Focus - Nasce la Rete Nazionale dei Boschi Vetusti
In occasione della Giornata internazionale delle foreste, la Direzione generale dell’economia montana e delle foreste del Ministero dell’Agricoltura, con la collaborazione dei Corpi ed i Servizi forestali regionali, dà ufficialmente avvio alla Rete Nazionale dei Boschi Vetusti, istituita con decreto Masaf del 5 aprile 2023 per tutelare gli scrigni di naturalità più belli e più preziosi del patrimonio forestale italiano e per conservarli intatti per i cittadini del futuro.
Per boschi vetusti si intendono quelle aree forestali estese almeno 10 ettari in cui, grazie all’assenza di disturbo antropico persistente da oltre 60 anni, sono presenti tutti gli stadi evolutivi del bosco, ossia dalla fase di rinnovazione (e quindi presenza di piantine forestali e alberi giovani) alla senescenza (e quindi presenza di alberi maturi, alberi morti in piedi e alberi caduti a terra), con esemplari di notevoli dimensioni ed età, appartenenti a più specie arbore e arbustive autoctone e con un suolo (lettiera) ricco di sostanze organiche.

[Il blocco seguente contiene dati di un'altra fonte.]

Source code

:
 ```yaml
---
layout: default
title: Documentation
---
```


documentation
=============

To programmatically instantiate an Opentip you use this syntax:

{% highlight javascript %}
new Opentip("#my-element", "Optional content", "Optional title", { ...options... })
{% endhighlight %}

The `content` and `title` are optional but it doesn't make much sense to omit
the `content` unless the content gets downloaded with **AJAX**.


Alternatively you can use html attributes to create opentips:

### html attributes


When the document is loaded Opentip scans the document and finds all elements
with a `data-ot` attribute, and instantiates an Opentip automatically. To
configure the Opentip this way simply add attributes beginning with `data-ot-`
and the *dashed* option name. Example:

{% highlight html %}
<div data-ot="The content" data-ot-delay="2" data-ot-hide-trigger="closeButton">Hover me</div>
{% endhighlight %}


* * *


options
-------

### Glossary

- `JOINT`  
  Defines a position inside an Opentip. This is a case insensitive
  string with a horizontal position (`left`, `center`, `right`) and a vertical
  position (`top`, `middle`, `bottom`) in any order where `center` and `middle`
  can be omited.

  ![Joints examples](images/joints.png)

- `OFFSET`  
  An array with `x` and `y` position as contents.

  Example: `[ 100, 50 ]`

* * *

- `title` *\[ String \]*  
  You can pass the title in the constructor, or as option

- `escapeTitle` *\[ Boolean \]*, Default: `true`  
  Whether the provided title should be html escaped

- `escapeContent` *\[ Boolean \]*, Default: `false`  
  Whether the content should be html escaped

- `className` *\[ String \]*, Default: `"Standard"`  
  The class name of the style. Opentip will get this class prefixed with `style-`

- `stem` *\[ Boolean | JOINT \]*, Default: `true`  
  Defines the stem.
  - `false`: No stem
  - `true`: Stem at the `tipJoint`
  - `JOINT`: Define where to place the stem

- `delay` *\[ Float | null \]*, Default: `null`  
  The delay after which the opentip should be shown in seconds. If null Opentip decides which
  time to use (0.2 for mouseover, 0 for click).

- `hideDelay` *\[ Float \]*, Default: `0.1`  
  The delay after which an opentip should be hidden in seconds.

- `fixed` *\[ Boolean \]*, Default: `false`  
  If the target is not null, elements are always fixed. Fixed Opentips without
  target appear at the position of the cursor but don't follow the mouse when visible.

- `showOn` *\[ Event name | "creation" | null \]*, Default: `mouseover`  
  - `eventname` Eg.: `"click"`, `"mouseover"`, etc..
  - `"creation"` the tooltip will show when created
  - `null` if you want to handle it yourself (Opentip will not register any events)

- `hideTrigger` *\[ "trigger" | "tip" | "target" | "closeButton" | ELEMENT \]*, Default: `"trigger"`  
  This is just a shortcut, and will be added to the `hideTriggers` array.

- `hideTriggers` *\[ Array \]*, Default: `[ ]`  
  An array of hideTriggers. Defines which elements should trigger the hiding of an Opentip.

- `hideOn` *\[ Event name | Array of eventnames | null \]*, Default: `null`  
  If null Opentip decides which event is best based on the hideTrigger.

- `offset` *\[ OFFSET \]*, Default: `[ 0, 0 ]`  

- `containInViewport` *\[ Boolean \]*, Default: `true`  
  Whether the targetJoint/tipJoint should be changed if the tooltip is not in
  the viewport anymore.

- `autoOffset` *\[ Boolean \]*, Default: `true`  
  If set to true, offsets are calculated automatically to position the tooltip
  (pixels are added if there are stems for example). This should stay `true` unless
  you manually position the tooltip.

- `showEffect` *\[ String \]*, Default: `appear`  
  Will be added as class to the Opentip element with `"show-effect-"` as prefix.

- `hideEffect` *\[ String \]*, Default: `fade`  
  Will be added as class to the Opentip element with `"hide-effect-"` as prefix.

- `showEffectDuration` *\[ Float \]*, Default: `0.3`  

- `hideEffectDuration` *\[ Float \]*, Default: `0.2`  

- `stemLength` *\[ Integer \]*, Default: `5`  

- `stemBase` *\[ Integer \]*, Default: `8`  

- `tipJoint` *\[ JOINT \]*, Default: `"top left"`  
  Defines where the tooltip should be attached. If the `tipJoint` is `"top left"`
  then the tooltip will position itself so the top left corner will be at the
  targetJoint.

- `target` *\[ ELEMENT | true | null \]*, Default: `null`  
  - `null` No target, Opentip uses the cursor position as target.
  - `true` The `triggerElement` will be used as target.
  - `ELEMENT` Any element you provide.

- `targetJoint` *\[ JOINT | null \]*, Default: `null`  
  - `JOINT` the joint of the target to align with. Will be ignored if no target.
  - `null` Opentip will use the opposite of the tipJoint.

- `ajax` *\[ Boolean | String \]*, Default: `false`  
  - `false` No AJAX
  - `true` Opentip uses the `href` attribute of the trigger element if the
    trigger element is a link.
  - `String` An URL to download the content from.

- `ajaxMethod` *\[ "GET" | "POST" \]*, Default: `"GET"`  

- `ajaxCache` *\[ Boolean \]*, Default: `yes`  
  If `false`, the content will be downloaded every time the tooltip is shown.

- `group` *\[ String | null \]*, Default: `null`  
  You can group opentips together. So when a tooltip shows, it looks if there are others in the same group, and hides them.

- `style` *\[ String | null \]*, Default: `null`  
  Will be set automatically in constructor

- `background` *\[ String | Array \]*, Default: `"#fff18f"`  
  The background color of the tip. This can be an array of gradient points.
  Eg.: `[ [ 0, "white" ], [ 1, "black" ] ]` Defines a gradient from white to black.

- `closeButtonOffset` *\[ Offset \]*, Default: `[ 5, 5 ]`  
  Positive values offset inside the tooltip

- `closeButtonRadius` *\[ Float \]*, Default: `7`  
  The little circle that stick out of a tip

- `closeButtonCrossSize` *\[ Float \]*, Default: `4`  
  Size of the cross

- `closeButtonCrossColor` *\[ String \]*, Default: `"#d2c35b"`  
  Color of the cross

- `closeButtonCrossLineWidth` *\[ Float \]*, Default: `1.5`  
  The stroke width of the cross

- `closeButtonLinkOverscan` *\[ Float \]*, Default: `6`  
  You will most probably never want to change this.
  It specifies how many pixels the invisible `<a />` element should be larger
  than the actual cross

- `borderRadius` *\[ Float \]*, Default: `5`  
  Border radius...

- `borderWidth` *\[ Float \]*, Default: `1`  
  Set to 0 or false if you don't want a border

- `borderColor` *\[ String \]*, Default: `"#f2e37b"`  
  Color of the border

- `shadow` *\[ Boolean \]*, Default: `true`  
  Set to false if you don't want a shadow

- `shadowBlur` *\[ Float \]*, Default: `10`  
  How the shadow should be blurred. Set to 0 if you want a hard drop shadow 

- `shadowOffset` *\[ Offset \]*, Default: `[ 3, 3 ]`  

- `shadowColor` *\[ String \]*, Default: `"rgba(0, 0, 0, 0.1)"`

L’Italia è la prima nazione in Europa a creare una Rete Nazionale dei Boschi Vetusti, individuando ad oggi circa 60 boschi pronti per essere iscritti nella Rete Nazionale, con un potenziale di oltre 100 boschi vetusti iscritti entro un anno. Inoltre in una Sezione a parte della Rete Nazionale sono inserite anche le 13 Faggete Vetuste riconosciute dall’Unesco patrimonio mondiale dell’umanità. In particolare il Bosco Vetusto d’Italia n.1 è l’abetina di Rosello, estesa per 211 ettari nella Val di Sangro, in provincia di Chieti: si tratta di un bellissimo e incantevole bosco misto con prevalenza di abete bianco associato al tasso, con presenza di maestosi faggi, cerri, aceri, frassini, tigli, carpini, agrifogli, sorbi e noccioli. Al suo interno si registra il secondo abete bianco più alto d’Italia (59 metri di altezza) e decine di esemplari appartenenti a specie arboree diverse aventi i requisiti naturalistici per il riconoscimento di alberi monumentali d’Italia.